Data extract —
###

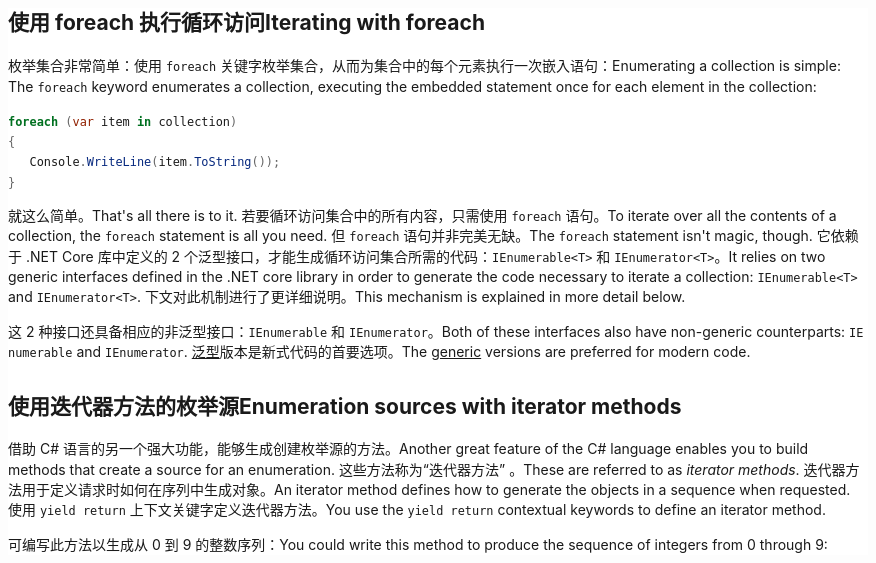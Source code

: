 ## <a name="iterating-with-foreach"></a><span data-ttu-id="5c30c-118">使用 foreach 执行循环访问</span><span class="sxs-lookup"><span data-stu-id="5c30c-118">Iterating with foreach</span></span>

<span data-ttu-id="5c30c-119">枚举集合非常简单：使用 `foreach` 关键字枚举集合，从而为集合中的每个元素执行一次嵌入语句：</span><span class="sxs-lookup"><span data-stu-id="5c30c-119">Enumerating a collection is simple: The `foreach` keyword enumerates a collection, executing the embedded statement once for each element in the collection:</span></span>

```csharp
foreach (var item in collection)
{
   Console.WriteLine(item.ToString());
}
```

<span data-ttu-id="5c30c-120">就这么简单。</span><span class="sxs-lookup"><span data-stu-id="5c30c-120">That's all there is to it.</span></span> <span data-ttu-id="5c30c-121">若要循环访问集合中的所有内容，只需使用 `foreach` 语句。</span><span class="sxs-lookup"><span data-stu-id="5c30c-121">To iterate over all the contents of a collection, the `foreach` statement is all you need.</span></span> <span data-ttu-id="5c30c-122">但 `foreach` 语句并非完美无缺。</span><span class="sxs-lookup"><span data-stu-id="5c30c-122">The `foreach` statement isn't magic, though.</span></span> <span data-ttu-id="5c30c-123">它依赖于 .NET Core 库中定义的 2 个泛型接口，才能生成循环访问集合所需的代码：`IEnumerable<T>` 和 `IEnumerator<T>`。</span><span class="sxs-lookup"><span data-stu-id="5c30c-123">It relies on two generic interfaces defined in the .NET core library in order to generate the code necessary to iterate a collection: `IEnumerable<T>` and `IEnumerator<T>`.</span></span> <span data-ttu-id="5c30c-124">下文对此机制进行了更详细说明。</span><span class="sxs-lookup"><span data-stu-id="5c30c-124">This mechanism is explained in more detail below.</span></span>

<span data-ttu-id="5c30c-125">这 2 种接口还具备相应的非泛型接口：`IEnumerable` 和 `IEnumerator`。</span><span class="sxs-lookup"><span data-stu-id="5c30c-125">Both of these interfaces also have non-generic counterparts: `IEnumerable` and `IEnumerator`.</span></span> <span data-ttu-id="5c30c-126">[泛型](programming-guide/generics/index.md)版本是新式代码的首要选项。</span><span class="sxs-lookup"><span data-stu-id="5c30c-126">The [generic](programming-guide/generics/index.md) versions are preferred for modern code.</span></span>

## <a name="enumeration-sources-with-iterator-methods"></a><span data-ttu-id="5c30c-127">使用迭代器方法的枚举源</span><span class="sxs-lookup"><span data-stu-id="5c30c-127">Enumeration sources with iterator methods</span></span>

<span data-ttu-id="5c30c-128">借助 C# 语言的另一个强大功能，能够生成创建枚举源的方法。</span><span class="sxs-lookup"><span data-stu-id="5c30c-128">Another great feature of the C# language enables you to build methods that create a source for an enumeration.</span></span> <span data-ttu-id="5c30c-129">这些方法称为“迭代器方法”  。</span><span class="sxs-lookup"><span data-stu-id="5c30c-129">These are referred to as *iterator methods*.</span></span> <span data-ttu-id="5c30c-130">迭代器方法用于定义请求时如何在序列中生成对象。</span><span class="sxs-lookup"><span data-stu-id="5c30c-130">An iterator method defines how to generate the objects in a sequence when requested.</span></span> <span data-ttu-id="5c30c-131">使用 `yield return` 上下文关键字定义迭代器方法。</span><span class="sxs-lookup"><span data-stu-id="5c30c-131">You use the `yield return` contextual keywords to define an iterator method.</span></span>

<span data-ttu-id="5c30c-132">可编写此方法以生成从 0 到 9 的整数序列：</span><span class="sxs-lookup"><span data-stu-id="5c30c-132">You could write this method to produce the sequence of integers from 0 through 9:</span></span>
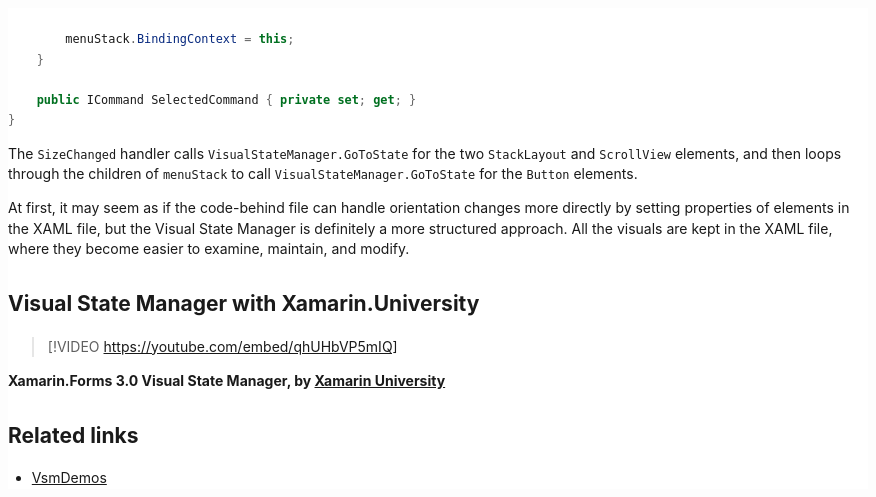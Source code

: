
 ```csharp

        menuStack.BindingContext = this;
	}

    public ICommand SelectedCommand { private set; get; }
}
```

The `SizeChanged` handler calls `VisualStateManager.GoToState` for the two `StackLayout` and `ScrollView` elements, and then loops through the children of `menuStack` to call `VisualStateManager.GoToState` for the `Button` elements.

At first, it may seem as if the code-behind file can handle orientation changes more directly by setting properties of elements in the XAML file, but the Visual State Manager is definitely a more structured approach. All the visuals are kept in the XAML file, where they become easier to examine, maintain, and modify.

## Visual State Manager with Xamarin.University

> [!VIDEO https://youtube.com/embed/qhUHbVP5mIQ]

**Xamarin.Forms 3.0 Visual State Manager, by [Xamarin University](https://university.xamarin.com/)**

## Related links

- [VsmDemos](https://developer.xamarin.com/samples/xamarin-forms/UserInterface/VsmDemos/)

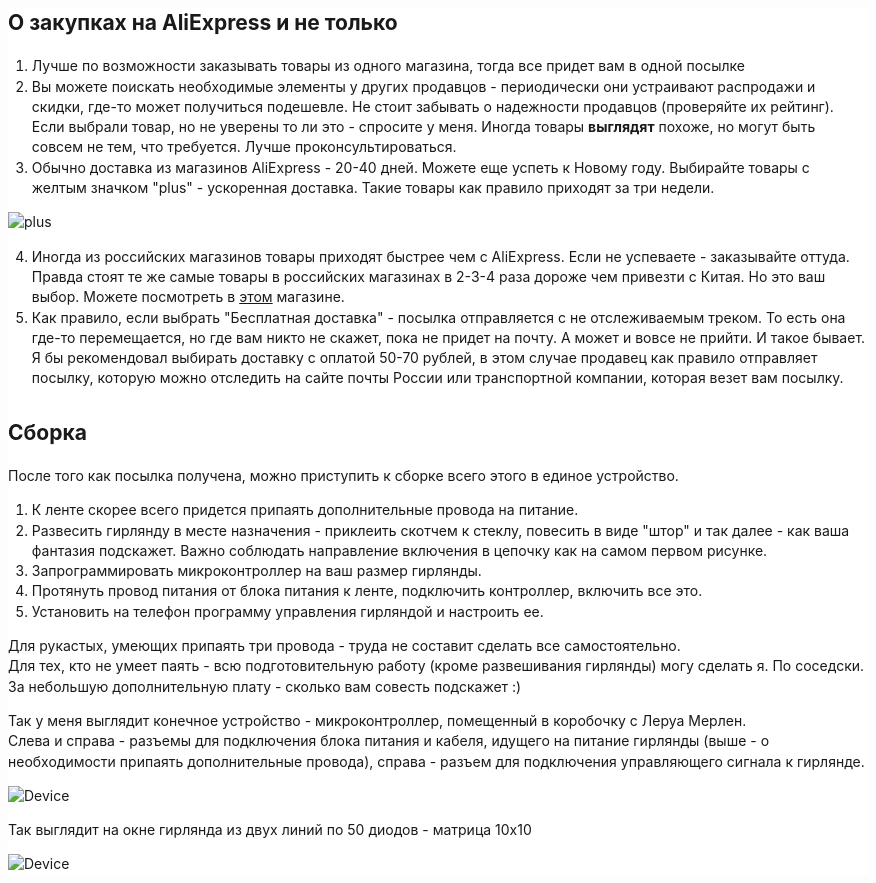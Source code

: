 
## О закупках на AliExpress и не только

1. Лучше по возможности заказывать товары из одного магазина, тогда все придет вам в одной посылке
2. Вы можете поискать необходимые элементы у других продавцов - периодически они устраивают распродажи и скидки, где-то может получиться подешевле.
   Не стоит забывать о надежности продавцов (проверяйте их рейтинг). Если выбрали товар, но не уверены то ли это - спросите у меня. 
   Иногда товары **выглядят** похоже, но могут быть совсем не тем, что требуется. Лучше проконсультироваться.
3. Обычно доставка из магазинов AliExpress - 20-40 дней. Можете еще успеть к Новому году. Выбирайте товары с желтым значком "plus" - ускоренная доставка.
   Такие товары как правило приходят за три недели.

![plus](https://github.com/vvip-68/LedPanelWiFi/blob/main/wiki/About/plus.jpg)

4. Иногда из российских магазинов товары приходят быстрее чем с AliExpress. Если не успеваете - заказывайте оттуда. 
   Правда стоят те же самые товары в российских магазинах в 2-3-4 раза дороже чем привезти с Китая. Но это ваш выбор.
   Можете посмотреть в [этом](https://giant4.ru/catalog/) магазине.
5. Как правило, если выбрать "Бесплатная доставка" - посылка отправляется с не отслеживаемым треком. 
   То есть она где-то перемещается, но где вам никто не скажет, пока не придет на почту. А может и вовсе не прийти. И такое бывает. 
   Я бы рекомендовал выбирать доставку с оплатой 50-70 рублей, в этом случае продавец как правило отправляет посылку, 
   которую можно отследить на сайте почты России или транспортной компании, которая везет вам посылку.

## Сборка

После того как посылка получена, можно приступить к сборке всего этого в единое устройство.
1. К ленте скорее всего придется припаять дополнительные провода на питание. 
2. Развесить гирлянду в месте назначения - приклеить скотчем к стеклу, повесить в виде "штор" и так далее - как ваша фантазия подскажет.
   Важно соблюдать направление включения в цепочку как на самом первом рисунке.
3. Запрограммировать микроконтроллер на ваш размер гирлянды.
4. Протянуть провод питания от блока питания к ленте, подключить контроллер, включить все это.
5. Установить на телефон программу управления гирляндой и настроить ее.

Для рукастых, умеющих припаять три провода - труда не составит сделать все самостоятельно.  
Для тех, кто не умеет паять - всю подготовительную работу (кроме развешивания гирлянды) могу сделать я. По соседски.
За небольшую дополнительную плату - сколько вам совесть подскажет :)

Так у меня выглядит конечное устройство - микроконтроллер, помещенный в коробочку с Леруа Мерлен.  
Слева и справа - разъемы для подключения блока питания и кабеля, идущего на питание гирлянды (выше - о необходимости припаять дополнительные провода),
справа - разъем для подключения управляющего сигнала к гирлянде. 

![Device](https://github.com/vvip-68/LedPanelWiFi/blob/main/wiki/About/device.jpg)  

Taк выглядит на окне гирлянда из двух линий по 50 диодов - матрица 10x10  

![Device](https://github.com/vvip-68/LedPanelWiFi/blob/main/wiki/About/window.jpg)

###

Exercise aim — Excluding the images, return each record above precisely as written.

Solution for this exercise —
Source code

: ## <a name="iterating-with-foreach"></a><span data-ttu-id="5c30c-118">使用 foreach 执行循环访问</span><span class="sxs-lookup"><span data-stu-id="5c30c-118">Iterating with foreach</span></span>

<span data-ttu-id="5c30c-119">枚举集合非常简单：使用 `foreach` 关键字枚举集合，从而为集合中的每个元素执行一次嵌入语句：</span><span class="sxs-lookup"><span data-stu-id="5c30c-119">Enumerating a collection is simple: The `foreach` keyword enumerates a collection, executing the embedded statement once for each element in the collection:</span></span>

```csharp
foreach (var item in collection)
{
   Console.WriteLine(item.ToString());
}
```

<span data-ttu-id="5c30c-120">就这么简单。</span><span class="sxs-lookup"><span data-stu-id="5c30c-120">That's all there is to it.</span></span> <span data-ttu-id="5c30c-121">若要循环访问集合中的所有内容，只需使用 `foreach` 语句。</span><span class="sxs-lookup"><span data-stu-id="5c30c-121">To iterate over all the contents of a collection, the `foreach` statement is all you need.</span></span> <span data-ttu-id="5c30c-122">但 `foreach` 语句并非完美无缺。</span><span class="sxs-lookup"><span data-stu-id="5c30c-122">The `foreach` statement isn't magic, though.</span></span> <span data-ttu-id="5c30c-123">它依赖于 .NET Core 库中定义的 2 个泛型接口，才能生成循环访问集合所需的代码：`IEnumerable<T>` 和 `IEnumerator<T>`。</span><span class="sxs-lookup"><span data-stu-id="5c30c-123">It relies on two generic interfaces defined in the .NET core library in order to generate the code necessary to iterate a collection: `IEnumerable<T>` and `IEnumerator<T>`.</span></span> <span data-ttu-id="5c30c-124">下文对此机制进行了更详细说明。</span><span class="sxs-lookup"><span data-stu-id="5c30c-124">This mechanism is explained in more detail below.</span></span>

<span data-ttu-id="5c30c-125">这 2 种接口还具备相应的非泛型接口：`IEnumerable` 和 `IEnumerator`。</span><span class="sxs-lookup"><span data-stu-id="5c30c-125">Both of these interfaces also have non-generic counterparts: `IEnumerable` and `IEnumerator`.</span></span> <span data-ttu-id="5c30c-126">[泛型](programming-guide/generics/index.md)版本是新式代码的首要选项。</span><span class="sxs-lookup"><span data-stu-id="5c30c-126">The [generic](programming-guide/generics/index.md) versions are preferred for modern code.</span></span>

## <a name="enumeration-sources-with-iterator-methods"></a><span data-ttu-id="5c30c-127">使用迭代器方法的枚举源</span><span class="sxs-lookup"><span data-stu-id="5c30c-127">Enumeration sources with iterator methods</span></span>

<span data-ttu-id="5c30c-128">借助 C# 语言的另一个强大功能，能够生成创建枚举源的方法。</span><span class="sxs-lookup"><span data-stu-id="5c30c-128">Another great feature of the C# language enables you to build methods that create a source for an enumeration.</span></span> <span data-ttu-id="5c30c-129">这些方法称为“迭代器方法”  。</span><span class="sxs-lookup"><span data-stu-id="5c30c-129">These are referred to as *iterator methods*.</span></span> <span data-ttu-id="5c30c-130">迭代器方法用于定义请求时如何在序列中生成对象。</span><span class="sxs-lookup"><span data-stu-id="5c30c-130">An iterator method defines how to generate the objects in a sequence when requested.</span></span> <span data-ttu-id="5c30c-131">使用 `yield return` 上下文关键字定义迭代器方法。</span><span class="sxs-lookup"><span data-stu-id="5c30c-131">You use the `yield return` contextual keywords to define an iterator method.</span></span>

<span data-ttu-id="5c30c-132">可编写此方法以生成从 0 到 9 的整数序列：</span><span class="sxs-lookup"><span data-stu-id="5c30c-132">You could write this method to produce the sequence of integers from 0 through 9:</span></span>
Source code

:
 ```csharp

        menuStack.BindingContext = this;
	}

    public ICommand SelectedCommand { private set; get; }
}
```

The `SizeChanged` handler calls `VisualStateManager.GoToState` for the two `StackLayout` and `ScrollView` elements, and then loops through the children of `menuStack` to call `VisualStateManager.GoToState` for the `Button` elements.

At first, it may seem as if the code-behind file can handle orientation changes more directly by setting properties of elements in the XAML file, but the Visual State Manager is definitely a more structured approach. All the visuals are kept in the XAML file, where they become easier to examine, maintain, and modify.

## Visual State Manager with Xamarin.University

> [!VIDEO https://youtube.com/embed/qhUHbVP5mIQ]

**Xamarin.Forms 3.0 Visual State Manager, by [Xamarin University](https://university.xamarin.com/)**

## Related links

- [VsmDemos](https://developer.xamarin.com/samples/xamarin-forms/UserInterface/VsmDemos/)

Source code

: 
## О закупках на AliExpress и не только

1. Лучше по возможности заказывать товары из одного магазина, тогда все придет вам в одной посылке
2. Вы можете поискать необходимые элементы у других продавцов - периодически они устраивают распродажи и скидки, где-то может получиться подешевле.
   Не стоит забывать о надежности продавцов (проверяйте их рейтинг). Если выбрали товар, но не уверены то ли это - спросите у меня. 
   Иногда товары **выглядят** похоже, но могут быть совсем не тем, что требуется. Лучше проконсультироваться.
3. Обычно доставка из магазинов AliExpress - 20-40 дней. Можете еще успеть к Новому году. Выбирайте товары с желтым значком "plus" - ускоренная доставка.
   Такие товары как правило приходят за три недели.

![plus](https://github.com/vvip-68/LedPanelWiFi/blob/main/wiki/About/plus.jpg)

4. Иногда из российских магазинов товары приходят быстрее чем с AliExpress. Если не успеваете - заказывайте оттуда. 
   Правда стоят те же самые товары в российских магазинах в 2-3-4 раза дороже чем привезти с Китая. Но это ваш выбор.
   Можете посмотреть в [этом](https://giant4.ru/catalog/) магазине.
5. Как правило, если выбрать "Бесплатная доставка" - посылка отправляется с не отслеживаемым треком. 
   То есть она где-то перемещается, но где вам никто не скажет, пока не придет на почту. А может и вовсе не прийти. И такое бывает. 
   Я бы рекомендовал выбирать доставку с оплатой 50-70 рублей, в этом случае продавец как правило отправляет посылку, 
   которую можно отследить на сайте почты России или транспортной компании, которая везет вам посылку.

## Сборка

После того как посылка получена, можно приступить к сборке всего этого в единое устройство.
1. К ленте скорее всего придется припаять дополнительные провода на питание. 
2. Развесить гирлянду в месте назначения - приклеить скотчем к стеклу, повесить в виде "штор" и так далее - как ваша фантазия подскажет.
   Важно соблюдать направление включения в цепочку как на самом первом рисунке.
3. Запрограммировать микроконтроллер на ваш размер гирлянды.
4. Протянуть провод питания от блока питания к ленте, подключить контроллер, включить все это.
5. Установить на телефон программу управления гирляндой и настроить ее.

Для рукастых, умеющих припаять три провода - труда не составит сделать все самостоятельно.  
Для тех, кто не умеет паять - всю подготовительную работу (кроме развешивания гирлянды) могу сделать я. По соседски.
За небольшую дополнительную плату - сколько вам совесть подскажет :)

Так у меня выглядит конечное устройство - микроконтроллер, помещенный в коробочку с Леруа Мерлен.  
Слева и справа - разъемы для подключения блока питания и кабеля, идущего на питание гирлянды (выше - о необходимости припаять дополнительные провода),
справа - разъем для подключения управляющего сигнала к гирлянде. 

![Device](https://github.com/vvip-68/LedPanelWiFi/blob/main/wiki/About/device.jpg)  

Taк выглядит на окне гирлянда из двух линий по 50 диодов - матрица 10x10  

![Device](https://github.com/vvip-68/LedPanelWiFi/blob/main/wiki/About/window.jpg)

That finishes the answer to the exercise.